We have pretty much gone to carbide in the Tersa heads. We have not bought any Tersa brand knives for a while. Leitz makes a HSS Tersa clone that lasts almost as long as the carbide and heals itself from small nicks. They are pricy, though. We had a set of carbide Leitz in our S4S machine that went almost a year before sharpening and ran a few thousand feet of rustic white oak without tearing anything up. For the past month we have been using Tegra (sp) HSS clones in the planer and so far they seem better than the Tersa HSS. I don’t think it’s a perfect world with any of the knife or head combinations available today when all costs, cut quality and maintenance are considered. You just have to figure out what is best for your shop.

The carbide does not cut as well as the HSS. This is not so noticeable in the S4S and planer because of the hold down pressure, but on the jointer when hand facing, you can feel more resistance. We have the jointer set up with 2 knives across most of the head and 4 knives the last 80 mm where we do our edge jointing for glue up. We use the power feed a lot for facing. If I were a 1 man furniture shop I would use 4 knives in the jointer. The planer and S4S are run with 2 knives per head unless we are planing difficult grain.

For our type shop the Martins are ideal. We usually work in small batches to a set thickness that is easily achieved without test pieces. The rubber rollers produce snipe free planing without any adjustment, no knife sharpening required. The planer runs tall boards on edge squarely better than any other I have used. The planer with its rubber feed rolls does slip a little when the knives get dull. A little waxlit in a spray bottle takes care of this. The jointer is the same - low maintenance easy use, the fence is simple and accurate to set, and the outfield table only needs to be adjusted if you go between carbide and steel knives. We still use it for all our edge glue-ups, even having a straight line rip. It does a better joint and is always right on.

The electronics are a worry on these new machines. All our electronic stuff is getting 4 to 6 years old and I keep thinking some day we will blow something out. We did lose a shaper circuit board and VFD on our spray booth during a lightening storm. Got new ones quick, but it was expensive. They had an electric troubleshooting course at the Vegas show that I would have liked to attend. Looking at the electronics on the routers is very scary.

From contributor C:

Contributor J, I don't remember the distance between CB and PB exactly. I would have to measure one. I no longer rep Whitney. After 53 years, they decided to sell direct in my territory because they are located in the same city.

But if you put side guides in a Whitney so that material will butt feed without turning, you can run pieces shorter than 5". I am not going to say here how short because I don't want to get into any word battles when I no longer rep Whitney. Let them fight their own.
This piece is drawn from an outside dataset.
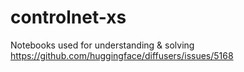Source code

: # controlnet-xs
Notebooks used for understanding & solving https://github.com/huggingface/diffusers/issues/5168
Contributor M, the question posted was, what is the Finest Planer on the Planet? The answer is, Whitney. The question was not, what is the best planer to fit under my kitchen table? I grant you that if you can't get one in your shop, you need not think of it as an option. I never had a customer that felt he needed it, but I have often thought that it would be possible to mount a thickness reading device so as to get the proper thickness on the first piece. Never needing that to make the sale, I dropped it at that.

From contributor N:
I had never checked for parallelism on my Martin planer and out of curiosity walked over to the shop and tried it out. Running two 4” wide 8/4 mahogany boards down the outside edges of the 25” table. Left side 1.786” Right side 1.787”. Close enough for me.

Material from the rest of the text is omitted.